• [What this task involves]:
Examine the entries below, count the lines holding the string "Category", and respond with the number only.

*** Material shown Section Begins ***

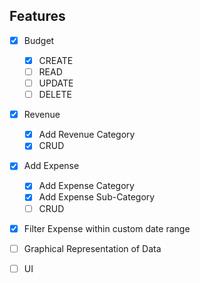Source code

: ## Features

- [x] Budget

  - [x] CREATE
  - [ ] READ
  - [ ] UPDATE
  - [ ] DELETE

- [x] Revenue

  - [x] Add Revenue Category
  - [x] CRUD

- [x] Add Expense

  - [x] Add Expense Category
  - [x] Add Expense Sub-Category
  - [ ] CRUD

- [x] Filter Expense within custom date range

- [ ] Graphical Representation of Data

- [ ] UI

*** Material shown Section Ends ***

• [Answer box]:
3